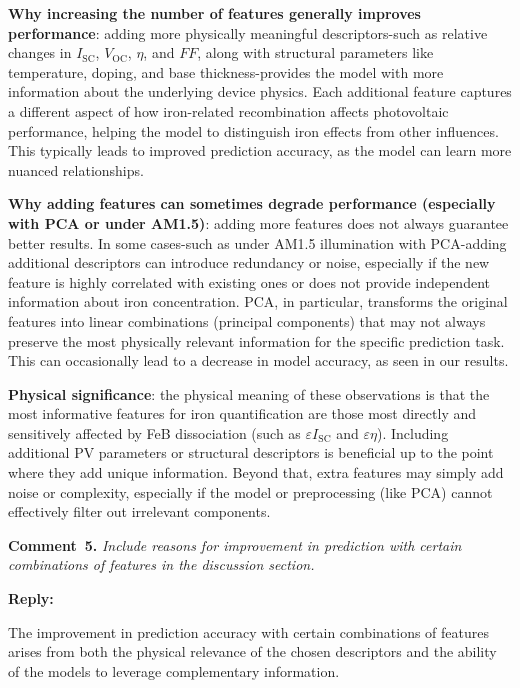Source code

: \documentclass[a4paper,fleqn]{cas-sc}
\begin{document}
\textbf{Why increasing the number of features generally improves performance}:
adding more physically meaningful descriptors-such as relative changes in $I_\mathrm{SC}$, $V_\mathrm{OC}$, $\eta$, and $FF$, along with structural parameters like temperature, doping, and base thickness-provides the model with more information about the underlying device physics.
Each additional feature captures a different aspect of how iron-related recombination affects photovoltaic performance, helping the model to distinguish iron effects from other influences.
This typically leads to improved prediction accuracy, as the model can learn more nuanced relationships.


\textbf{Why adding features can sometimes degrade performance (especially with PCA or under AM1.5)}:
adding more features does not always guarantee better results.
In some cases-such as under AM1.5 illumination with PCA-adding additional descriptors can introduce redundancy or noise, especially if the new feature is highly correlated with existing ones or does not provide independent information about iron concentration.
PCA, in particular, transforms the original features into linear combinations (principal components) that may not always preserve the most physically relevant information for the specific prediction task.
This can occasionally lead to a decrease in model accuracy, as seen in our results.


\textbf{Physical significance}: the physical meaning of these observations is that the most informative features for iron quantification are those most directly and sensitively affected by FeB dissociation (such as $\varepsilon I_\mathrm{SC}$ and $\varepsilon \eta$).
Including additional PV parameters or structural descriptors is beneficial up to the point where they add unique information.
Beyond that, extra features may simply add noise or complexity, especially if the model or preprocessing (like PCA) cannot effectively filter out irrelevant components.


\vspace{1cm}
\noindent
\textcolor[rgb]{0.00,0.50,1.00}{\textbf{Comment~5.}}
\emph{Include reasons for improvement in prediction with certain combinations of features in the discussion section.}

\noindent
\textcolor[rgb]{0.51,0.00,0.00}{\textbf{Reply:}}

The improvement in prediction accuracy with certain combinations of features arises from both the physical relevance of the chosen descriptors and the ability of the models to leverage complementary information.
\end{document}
※
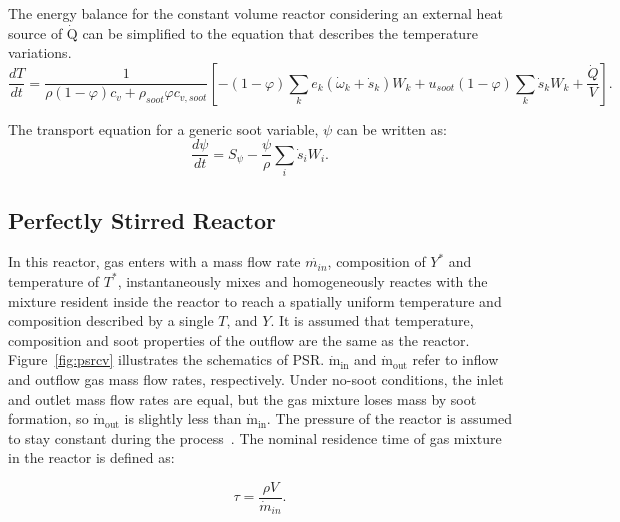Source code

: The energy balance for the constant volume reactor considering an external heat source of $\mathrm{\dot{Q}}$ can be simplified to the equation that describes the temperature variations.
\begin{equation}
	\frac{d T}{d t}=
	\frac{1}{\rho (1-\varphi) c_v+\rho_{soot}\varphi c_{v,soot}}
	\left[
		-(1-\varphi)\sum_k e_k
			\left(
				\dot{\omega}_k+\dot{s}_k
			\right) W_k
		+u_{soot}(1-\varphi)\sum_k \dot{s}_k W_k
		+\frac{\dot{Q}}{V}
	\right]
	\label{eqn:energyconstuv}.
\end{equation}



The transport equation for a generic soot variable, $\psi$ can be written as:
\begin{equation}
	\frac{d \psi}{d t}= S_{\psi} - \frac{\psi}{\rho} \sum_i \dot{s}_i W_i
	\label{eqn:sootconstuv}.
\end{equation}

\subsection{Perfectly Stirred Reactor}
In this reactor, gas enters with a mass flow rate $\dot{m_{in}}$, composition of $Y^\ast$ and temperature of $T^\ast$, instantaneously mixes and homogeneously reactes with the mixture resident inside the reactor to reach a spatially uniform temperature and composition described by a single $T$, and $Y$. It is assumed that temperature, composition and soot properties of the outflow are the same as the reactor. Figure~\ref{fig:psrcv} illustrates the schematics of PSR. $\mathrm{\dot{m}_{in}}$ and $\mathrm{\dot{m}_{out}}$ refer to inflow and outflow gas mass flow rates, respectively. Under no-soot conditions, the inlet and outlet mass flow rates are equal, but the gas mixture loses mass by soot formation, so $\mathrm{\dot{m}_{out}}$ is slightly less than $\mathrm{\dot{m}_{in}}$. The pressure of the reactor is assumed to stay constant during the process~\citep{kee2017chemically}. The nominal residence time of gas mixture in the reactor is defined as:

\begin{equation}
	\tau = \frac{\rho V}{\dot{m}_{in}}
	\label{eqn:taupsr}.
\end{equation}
※
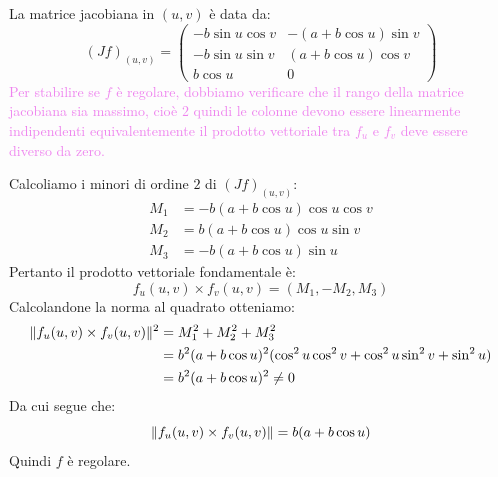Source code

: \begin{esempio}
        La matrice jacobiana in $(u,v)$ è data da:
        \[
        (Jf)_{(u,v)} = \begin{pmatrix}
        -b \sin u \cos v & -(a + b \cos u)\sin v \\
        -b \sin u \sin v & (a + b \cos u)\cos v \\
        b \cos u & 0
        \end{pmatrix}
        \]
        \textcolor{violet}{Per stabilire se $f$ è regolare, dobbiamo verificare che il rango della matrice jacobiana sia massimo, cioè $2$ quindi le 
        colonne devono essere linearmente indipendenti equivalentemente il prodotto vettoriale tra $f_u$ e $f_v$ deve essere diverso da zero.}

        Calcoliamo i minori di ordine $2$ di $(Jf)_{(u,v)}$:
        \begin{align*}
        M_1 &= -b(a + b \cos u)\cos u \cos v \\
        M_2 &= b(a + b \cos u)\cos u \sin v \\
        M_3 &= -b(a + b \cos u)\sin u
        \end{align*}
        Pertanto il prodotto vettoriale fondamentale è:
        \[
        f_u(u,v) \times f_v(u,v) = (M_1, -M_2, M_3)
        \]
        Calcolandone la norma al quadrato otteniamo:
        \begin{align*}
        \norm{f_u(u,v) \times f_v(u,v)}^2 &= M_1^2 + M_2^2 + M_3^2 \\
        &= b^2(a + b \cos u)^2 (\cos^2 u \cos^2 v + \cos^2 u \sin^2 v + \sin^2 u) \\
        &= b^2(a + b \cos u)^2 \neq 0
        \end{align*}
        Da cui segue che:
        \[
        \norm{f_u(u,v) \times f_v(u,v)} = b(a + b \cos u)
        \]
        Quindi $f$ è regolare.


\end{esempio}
※
Find the lines above that contain the word "regolare" and collect them.

        \textcolor{violet}{Per stabilire se $f$ è regolare, dobbiamo verificare che il rango della matrice jacobiana sia massimo, cioè $2$ quindi le 
        Quindi $f$ è regolare.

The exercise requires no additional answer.